As you’re still required to run as fast as you can and continuously speed-up, you need to find the needle in needlestack. Let’s say that your build is running a responsive web design test case over seven different digital platforms – can you specify QUICKLY enough what has failed your build? Is it a flaky test? Maybe an unstable environment (backend) that couldn’t be reached? A new browser version that is not fully covered by your service? Or maybe your iOS object locators weren’t defined properly?
At this point, we need to differentiate between recurring or standard continuous integration iterations like smoke tests or short regression cycles to builds that are testing new functionality during development (mainly unit tests). Some tests cannot suffer the Red color; in the case of a failure, you either fix the bug immediately or skip/comment out the problematic test if it is not important enough (as the continuous SUCCESS of critical builds is above any new functionality).
The clear objective when a failure occurs in continuous integration is to eliminate the false negatives ASAP. You can use a retry mechanism on your FW, check device-state related issues including network, app status, and device recovery.
As a last resort, redundant devices can be also used in order to eliminate the false negative which is related to the device itself.
Continuous Integration Release Cadences Are Solid-Rock – How Can I Assure I’ll Deliver on Time?
Yeah, yeah, I get it. You release on a quarterly basis, can you be more predictable than that? My answer is – YES.
Let’s say that you do release once a month and everything is known upfront, but what happens if a major bug is found in your service and you need to release a patch to production? How long will it take you to run a full regression suite? Can you state the exact duration of a smoke test running across your entire digital lab?
By sizing the major quality process and tests that are running on your digital lab, you can actually plan an optimized SDLC. You can be more accurate about deliveries (“are we about to release on time or not?”) and plan dedicated slots to test new functionality (instead of doing that on free-space basis).
Finally, by making a deep dive a part of a manageable process, maybe you’ll find out that your regression cycle can be shortened (as the process is much more effective). This will create room for additional development and testing of new functionality.
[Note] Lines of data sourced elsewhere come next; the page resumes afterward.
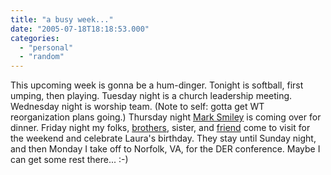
 ```yaml
---
title: "a busy week..."
date: "2005-07-18T18:18:53.000"
categories: 
  - "personal"
  - "random"
---
```


This upcoming week is gonna be a hum-dinger. Tonight is softball, first umping, then playing. Tuesday night is a church leadership meeting. Wednesday night is worship team. (Note to self: gotta get WT reorganization plans going.) Thursday night [Mark Smiley](http://www.virtualsmiley.net) is coming over for dinner. Friday night my folks, [brot](http://www.xanga.com/StAndrean)[hers](http://www.xanga.com/hubbs86), sister, and [friend](http://www.xanga.com/amburgler7) come to visit for the weekend and celebrate Laura's birthday. They stay until Sunday night, and then Monday I take off to Norfolk, VA, for the DER conference. Maybe I can get some rest there... :-)
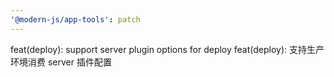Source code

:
 ```yaml
---
'@modern-js/app-tools': patch
---
```


feat(deploy): support server plugin options for deploy
feat(deploy): 支持生产环境消费 server 插件配置
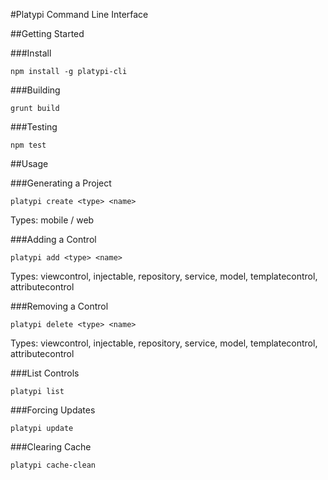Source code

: #Platypi Command Line Interface

##Getting Started

###Install
```
npm install -g platypi-cli
```

###Building
```
grunt build
```

###Testing
```
npm test
```

##Usage

###Generating a Project
```
platypi create <type> <name>
```
Types: mobile / web

###Adding a Control
```
platypi add <type> <name>
```
Types: viewcontrol, injectable, repository, service, model, templatecontrol, attributecontrol

###Removing a Control
```
platypi delete <type> <name>
```
Types: viewcontrol, injectable, repository, service, model, templatecontrol, attributecontrol

###List Controls
```
platypi list
```

###Forcing Updates
```
platypi update
```

###Clearing Cache
```
platypi cache-clean
```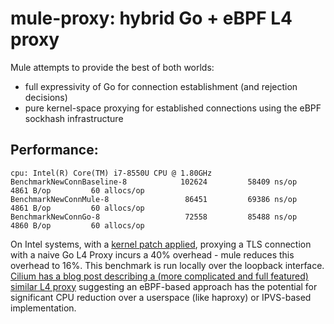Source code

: mule-proxy: hybrid Go + eBPF L4 proxy
=====================================

Mule attempts to provide the best of both worlds:
* full expressivity of Go for connection establishment (and rejection decisions)
* pure kernel-space proxying for established connections using the eBPF sockhash infrastructure

## Performance:

```
cpu: Intel(R) Core(TM) i7-8550U CPU @ 1.80GHz
BenchmarkNewConnBaseline-8       	  102624	     58409 ns/op	    4861 B/op	      60 allocs/op
BenchmarkNewConnMule-8           	   86451	     69386 ns/op	    4861 B/op	      60 allocs/op
BenchmarkNewConnGo-8             	   72558	     85488 ns/op	    4860 B/op	      60 allocs/op
```

On Intel systems, with a [kernel patch applied](https://github.com/bpowers/linux/commit/f14e03801e4081e0901698cddf2e2270d7445a72),
proxying a TLS connection with a naive Go L4 Proxy incurs a 40% overhead - mule reduces this overhead to 16%.
This benchmark is run locally over the loopback interface.
[Cilium has a blog post describing a (more complicated and full featured) similar L4 proxy](https://cilium.io/blog/2022/04/12/cilium-standalone-L4LB-XDP/) suggesting an eBPF-based approach has the potential for significant CPU reduction over a userspace (like haproxy) or IPVS-based implementation.
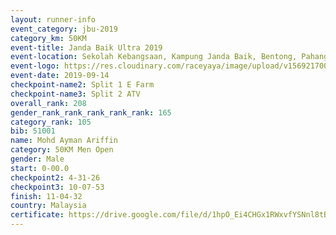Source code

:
 ```yaml
---
layout: runner-info 
event_category: jbu-2019 
category_km: 50KM 
event-title: Janda Baik Ultra 2019 
event-location: Sekolah Kebangsaan, Kampung Janda Baik, Bentong, Pahang, Malaysia 
event-logo: https://res.cloudinary.com/raceyaya/image/upload/v1569217009/logo/janda-baik_vch1pc.jpg 
event-date: 2019-09-14 
checkpoint-name2: Split 1 E Farm 
checkpoint-name3: Split 2 ATV 
overall_rank: 208
gender_rank_rank_rank_rank_rank: 165
category_rank: 105
bib: 51001
name: Mohd Ayman Ariffin
category: 50KM Men Open
gender: Male
start: 0-00.0
checkpoint2: 4-31-26
checkpoint3: 10-07-53
finish: 11-04-32
country: Malaysia
certificate: https://drive.google.com/file/d/1hpO_Ei4CHGx1RWxvfYSNnl8tBzVKsGQ_/view?usp=sharing
---
```

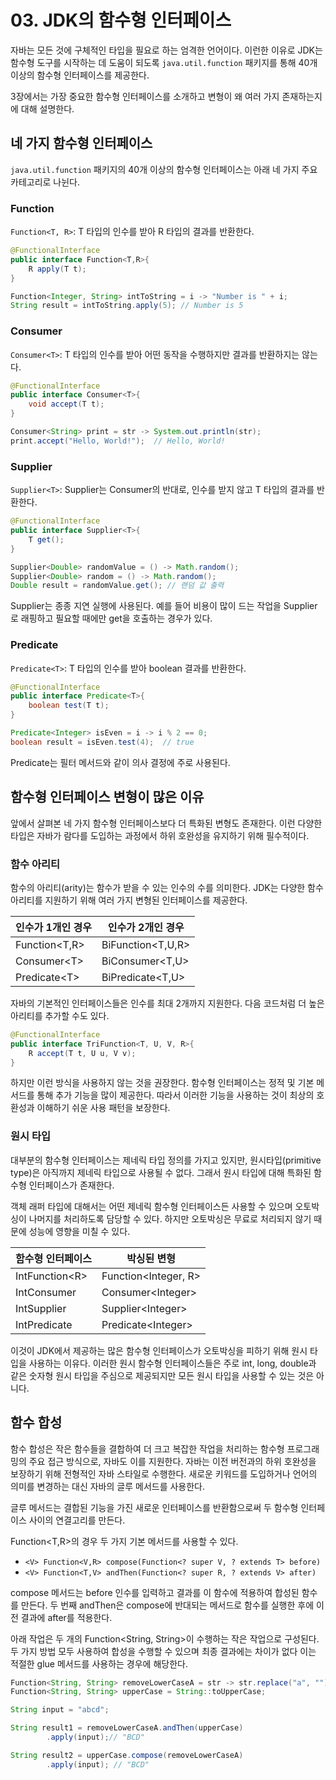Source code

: # 03. JDK의 함수형 인터페이스
자바는 모든 것에 구체적인 타입을 필요로 하는 엄격한 언어이다. 
이런한 이유로 JDK는 함수형 도구를 시작하는 데 도움이 되도록 `java.util.function` 패키지를 통해 40개 이상의 함수형 인터페이스를 제공한다.

3장에서는 가장 중요한 함수형 인터페이스를 소개하고 변형이 왜 여러 가지 존재하는지에 대해 설명한다.

## 네 가지 함수형 인터페이스
`java.util.function` 패키지의 40개 이상의 함수형 인터페이스는 아래 네 가지 주요 카테고리로 나뉜다.

### Function
`Function<T, R>`: T 타입의 인수를 받아 R 타입의 결과를 반환한다.

```java
@FunctionalInterface
public interface Function<T,R>{
    R apply(T t);
}

Function<Integer, String> intToString = i -> "Number is " + i;
String result = intToString.apply(5); // Number is 5
```

### Consumer
`Consumer<T>`: T 타입의 인수를 받아 어떤 동작을 수행하지만 결과를 반환하지는 않는다.
```java
@FunctionalInterface
public interface Consumer<T>{
    void accept(T t);
}

Consumer<String> print = str -> System.out.println(str);
print.accept("Hello, World!");  // Hello, World!
```

### Supplier
`Supplier<T>`: Supplier는 Consumer의 반대로, 인수를 받지 않고 T 타입의 결과를 반환한다.
```java
@FunctionalInterface
public interface Supplier<T>{
    T get();
}

Supplier<Double> randomValue = () -> Math.random();
Supplier<Double> random = () -> Math.random();
Double result = randomValue.get(); // 랜덤 값 출력
```
Supplier는 종종 지연 실행에 사용된다. 예를 들어 비용이 많이 드는 작업을 Supplier로 래핑하고 필요할 때에만 get을 호출하는 경우가 있다.

### Predicate
`Predicate<T>`: T 타입의 인수를 받아 boolean 결과를 반환한다.
```java
@FunctionalInterface
public interface Predicate<T>{
    boolean test(T t);
}

Predicate<Integer> isEven = i -> i % 2 == 0;
boolean result = isEven.test(4);  // true
```
Predicate는 필터 메서드와 같이 의사 결정에 주로 사용된다.

## 함수형 인터페이스 변형이 많은 이유
앞에서 살펴본 네 가지 함수형 인터페이스보다 더 특화된 변형도 존재한다.
이런 다양한 타입은 자바가 람다를 도입하는 과정에서 하위 호완성을 유지하기 위해 필수적이다.


### 함수 아리티
함수의 아리티(arity)는 함수가 받을 수 있는 인수의 수를 의미한다. 
JDK는 다양한 함수 아리티를 지원하기 위해 여러 가지 변형된 인터페이스를 제공한다.

| 인수가 1개인 경우         | 인수가 2개인 경우        |
|--------------------|-------------------|
| Function<T,R>      | BiFunction<T,U,R> |
| Consumer&lt;T&gt;  | BiConsumer<T,U>   |
| Predicate&lt;T&gt; | BiPredicate<T,U>  |

자바의 기본적인 인터페이스들은 인수를 최대 2개까지 지원한다. 다음 코드처럼 더 높은 아리티를 추가할 수도 있다.

```java
@FunctionalInterface
public interface TriFunction<T, U, V, R>{
    R accept(T t, U u, V v);
}
```

하지만 이런 방식을 사용하지 않는 것을 권장한다. 
함수형 인터페이스는 정적 및 기본 메서드를 통해 추가 기능을 많이 제공한다. 따라서 이러한 기능을 사용하는 것이 최상의 호환성과 이해하기 쉬운 사용 패턴을 보장한다.

### 원시 타입
대부분의 함수형 인터페이스는 제네릭 타입 정의를 가지고 있지만, 원시타입(primitive type)은 아직까지 제네릭 타입으로 사용될 수 없다.
그래서 원시 타입에 대해 특화된 함수형 인터페이스가 존재한다.

객체 래퍼 타입에 대해서는 어떤 제네릭 함수형 인터페이스든 사용할 수 있으며 오토박싱이 나머지를 처리하도록 담당할 수 있다.
하지만 오토박싱은 무료로 처리되지 않기 때문에 성능에 영향을 미칠 수 있다.

| 함수형 인터페이스         | 박싱된 변형               |
|----------------------|----------------------------|
| IntFunction&lt;R&gt; | Function<Integer, R>       |
| IntConsumer          | Consumer&lt;Integer&gt;    |
| IntSupplier          | Supplier&lt;Integer&gt;    |
| IntPredicate         | Predicate&lt;Integer&gt;   |

이것이 JDK에서 제공하는 많은 함수형 인터페이스가 오토박싱을 피하기 위해 원시 타입을 사용하는 이유다.
이러한 원시 함수형 인터페이스들은 주로 int, long, double과 같은 숫자형 원시 타입을 주심으로 제공되지만 모든 원시 타입을 사용할 수 있는 것은 아니다.

## 함수 합성
함수 합성은 작은 함수들을 결합하여 더 크고 복잡한 작업을 처리하는 함수형 프로그래밍의 주요 접근 방식으로, 자바도 이를 지원한다.
자바는 이전 버전과의 하위 호완성을 보장하기 위해 전형적인 자바 스타일로 수행한다. 새로운 키워드를 도입하거나 언어의 의미를 변경하는 대신 자바의 글루 메서드를 사용한다.

글루 메서드는 결합된 기능을 가진 새로운 인터페이스를 반환함으로써 두 함수형 인터페이스 사이의 연결고리를 만든다.

Function<T,R>의 경우 두 가지 기본 메서드를 사용할 수 있다.

- `<V> Function<V,R> compose(Function<? super V, ? extends T> before)`
- `<V> Function<T,V> andThen(Function<? super R, ? extends V> after)`

compose 메서드는 before 인수를 입력하고 결과를 이 함수에 적용하여 합성된 함수를 만든다.
두 번째 andThen은 compose에 반대되는 메서드로 함수를 실행한 후에 이전 결과에 after를 적용한다.

아래 작업은 두 개의 Function<String, String>이 수행하는 작은 작업으로 구성된다.
두 가지 방법 모두 사용하여 합성을 수행할 수 있으며 최종 결과에는 차이가 없다 이는 적절한 glue 메서드를 사용하는 경우에 해당한다.
```java
Function<String, String> removeLowerCaseA = str -> str.replace("a", "");
Function<String, String> upperCase = String::toUpperCase;

String input = "abcd";

String result1 = removeLowerCaseA.andThen(upperCase)
        .apply(input);// "BCD"

String result2 = upperCase.compose(removeLowerCaseA)
        .apply(input); // "BCD"
```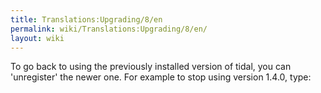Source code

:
 ```yaml
---
title: Translations:Upgrading/8/en
permalink: wiki/Translations:Upgrading/8/en/
layout: wiki
---
```


To go back to using the previously installed version of tidal, you can
'unregister' the newer one. For example to stop using version 1.4.0,
type:
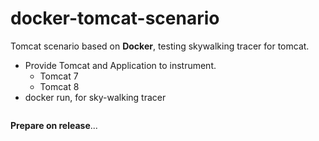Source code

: # docker-tomcat-scenario
Tomcat scenario based on **Docker**, testing skywalking tracer for tomcat.

* Provide Tomcat and Application to instrument.
  * Tomcat 7
  * Tomcat 8
* docker run, for sky-walking tracer
```shell
```

**Prepare on release**...
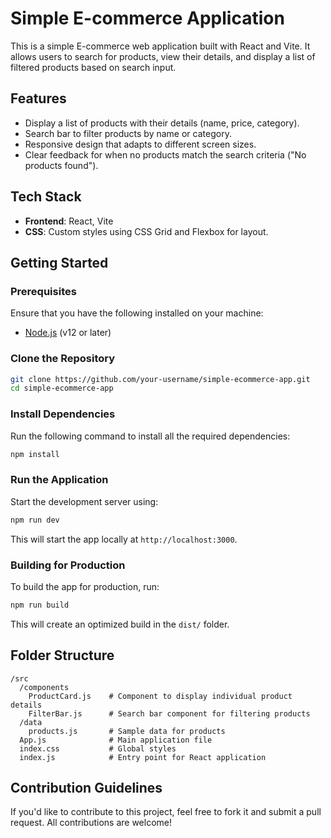 # Simple E-commerce Application

This is a simple E-commerce web application built with React and Vite. It allows users to search for products, view their details, and display a list of filtered products based on search input.

## Features
- Display a list of products with their details (name, price, category).
- Search bar to filter products by name or category.
- Responsive design that adapts to different screen sizes.
- Clear feedback for when no products match the search criteria ("No products found").

## Tech Stack
- **Frontend**: React, Vite
- **CSS**: Custom styles using CSS Grid and Flexbox for layout.

## Getting Started

### Prerequisites
Ensure that you have the following installed on your machine:
- [Node.js](https://nodejs.org/) (v12 or later)

### Clone the Repository

```bash
git clone https://github.com/your-username/simple-ecommerce-app.git
cd simple-ecommerce-app
```

### Install Dependencies

Run the following command to install all the required dependencies:

```bash
npm install
```

### Run the Application

Start the development server using:

```bash
npm run dev
```

This will start the app locally at `http://localhost:3000`.

### Building for Production

To build the app for production, run:

```bash
npm run build
```

This will create an optimized build in the `dist/` folder.

## Folder Structure

```
/src
  /components
    ProductCard.js    # Component to display individual product details
    FilterBar.js      # Search bar component for filtering products
  /data
    products.js       # Sample data for products
  App.js              # Main application file
  index.css           # Global styles
  index.js            # Entry point for React application
```

## Contribution Guidelines

If you'd like to contribute to this project, feel free to fork it and submit a pull request. All contributions are welcome!
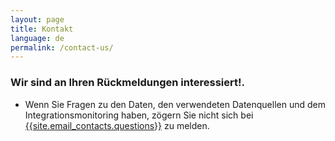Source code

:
 ```yaml
---
layout: page
title: Kontakt
language: de
permalink: /contact-us/
---
```

### Wir sind an Ihren Rückmeldungen interessiert!.


- Wenn Sie Fragen zu den Daten, den verwendeten Datenquellen und dem Integrationsmonitoring haben, zögern Sie nicht sich bei  [{{site.email_contacts.questions}}](mailto:{{site.email_contacts.questions}}) zu melden.
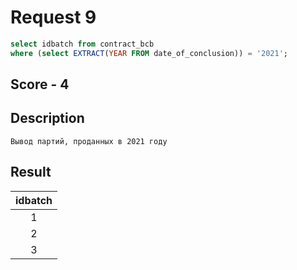 # Request 9
```sql
select idbatch from contract_bcb
where (select EXTRACT(YEAR FROM date_of_conclusion)) = '2021';
```

## Score - 4

## Description
```
Вывод партий, проданных в 2021 году
```

## Result
| idbatch|
|:------:|
|       1|
|       2|
|       3|

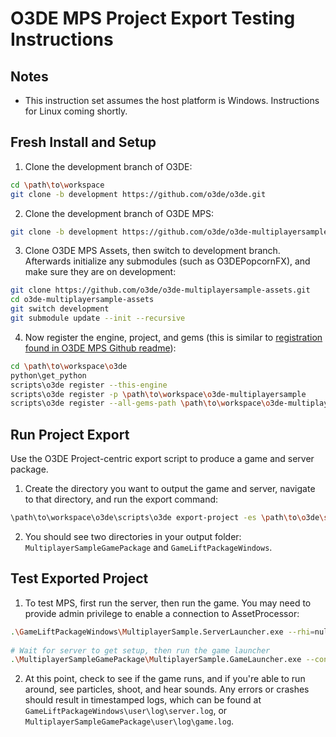 # O3DE MPS Project Export Testing Instructions

## Notes

* This instruction set assumes the host platform is Windows. Instructions for Linux coming shortly.

## Fresh Install and Setup
1. Clone the development branch of O3DE:
```bash
cd \path\to\workspace
git clone -b development https://github.com/o3de/o3de.git 
```
2. Clone the development branch of O3DE MPS:
```bash
git clone -b development https://github.com/o3de/o3de-multiplayersample.git
```
3. Clone O3DE MPS Assets, then switch to development branch. Afterwards initialize any submodules (such as O3DEPopcornFX), and make sure they are on development:
```bash
git clone https://github.com/o3de/o3de-multiplayersample-assets.git
cd o3de-multiplayersample-assets
git switch development
git submodule update --init --recursive
```
4. Now register the engine, project, and gems (this is similar to [registration found in O3DE MPS Github readme](https://github.com/o3de/o3de-multiplayersample/blob/MPSProjectExportTestingInstructions/README.md#step-2-register-the-engine-the-project-and-the-gems)):
```bash
cd \path\to\workspace\o3de
python\get_python
scripts\o3de register --this-engine
scripts\o3de register -p \path\to\workspace\o3de-multiplayersample
scripts\o3de register --all-gems-path \path\to\workspace\o3de-multiplayersample-assets\Gems
```

## Run Project Export
Use the O3DE Project-centric export script to produce a game and server package. 

1. Create the directory you want to output the game and server, navigate to that directory, and run the export command:
```bash
\path\to\workspace\o3de\scripts\o3de export-project -es \path\to\o3de\scripts\o3de\ExportScripts\export_standalone_monolithic_project_centric.py -pp \path\to\o3de-multiplayersample -out \full\path\to\output -cfg release -a zip -nounified -gpfp launch_client.cfg -spfp launch_client.cfg -code -assets -ll INFO -sl \path\to\o3de-multiplayersample\AssetBundling\SeedLists\BasePopcornFxSeedList.seed -sl \path\to\o3de-multiplayersample\AssetBundling\SeedLists\GameSeedList.seed -sl \path\to\o3de-multiplayersample\AssetBundling\SeedLists\VFXSeedList.seed 
```

2. You should see two directories in your output folder: `MultiplayerSampleGamePackage` and `GameLiftPackageWindows`.

## Test Exported Project
1. To test MPS, first run the server, then run the game. You may need to provide admin privilege to enable a connection to AssetProcessor:
```bash
.\GameLiftPackageWindows\MultiplayerSample.ServerLauncher.exe --rhi=null -NullRenderer --console-command-file=launch_server.cfg --net_udpDefaultTimeoutMs=20000
 
# Wait for server to get setup, then run the game launcher
.\MultiplayerSampleGamePackage\MultiplayerSample.GameLauncher.exe --connect=127.0.0.1 --net_udpDefaultTimeoutMs=20000
```

2. At this point, check to see if the game runs, and if you're able to run around, see particles, shoot, and hear sounds. Any errors or crashes should result in timestamped logs, which can be found at `GameLiftPackageWindows\user\log\server.log`, or `MultiplayerSampleGamePackage\user\log\game.log`.
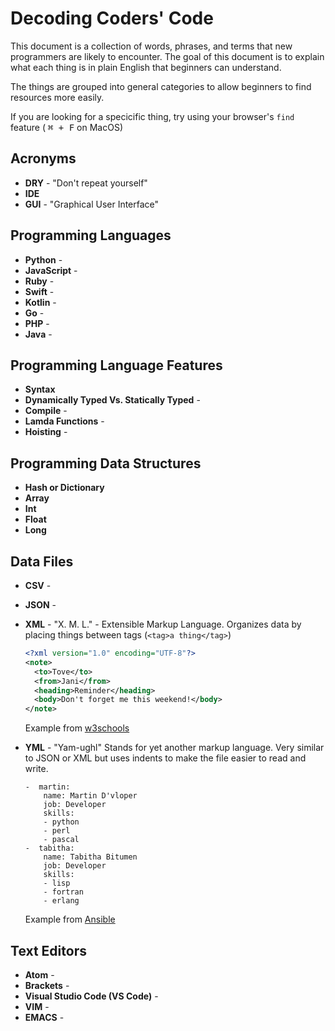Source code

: # Decoding Coders' Code

This document is a collection of words, phrases, and terms that new programmers are likely to encounter. The goal of this document is to explain what each thing is in plain English that beginners can understand.

The things are grouped into general categories to allow beginners to find resources more easily.

If you are looking for a specicific thing, try using your browser's `find` feature ( <kbd>⌘ + F</kbd> on MacOS)

## Acronyms

- **DRY** - "Don't repeat yourself"
- **IDE**
- **GUI** - "Graphical User Interface"

## Programming Languages

- **Python** -
- **JavaScript** -
- **Ruby** -
- **Swift** -
- **Kotlin** -
- **Go** -
- **PHP** -
- **Java** -

## Programming Language Features

- **Syntax**
- **Dynamically Typed Vs. Statically Typed** -
- **Compile** -
- **Lamda Functions** -
- **Hoisting** -

## Programming Data Structures

- **Hash or Dictionary**
- **Array**
- **Int**
- **Float**
- **Long**

## Data Files

- **CSV** -
- **JSON** -
- **XML** - "X. M. L." - Extensible Markup Language. Organizes data by placing things between tags (`<tag>a thing</tag>`)
  ```XML
  <?xml version="1.0" encoding="UTF-8"?>
  <note>
    <to>Tove</to>
    <from>Jani</from>
    <heading>Reminder</heading>
    <body>Don't forget me this weekend!</body>
  </note>
  ```
  Example from [w3schools](https://www.w3schools.com/xml/)
- **YML** - "Yam-ughl" Stands for yet another markup language. Very similar to JSON or XML but uses indents to make the file easier to read and write.

  ```YML
  -  martin:
      name: Martin D'vloper
      job: Developer
      skills:
      - python
      - perl
      - pascal
  -  tabitha:
      name: Tabitha Bitumen
      job: Developer
      skills:
      - lisp
      - fortran
      - erlang
  ```

  Example from [Ansible](https://docs.ansible.com/ansible/latest/reference_appendices/YAMLSyntax.html)

## Text Editors

- **Atom** -
- **Brackets** -
- **Visual Studio Code (VS Code)** -
- **VIM** -
- **EMACS** -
Perfecto’s DigitalZoom Reporting introduced a new Continous Integration dashboard for optimized quality management of your DevOps. All the above-mentioned challenges are addressed easily without any hassle; the dashboard provides an opportunity to have real-time tracking of your build’s quality status and trends, and perfectly fits into any automation at scale.
Continuous integration users can view an aggregation of test results status identified by job name/build number as generated by their continuous integration (CI) tool.
The dashboard does not require any special implementation and only requires the identifiers for Job Name and Number (Build).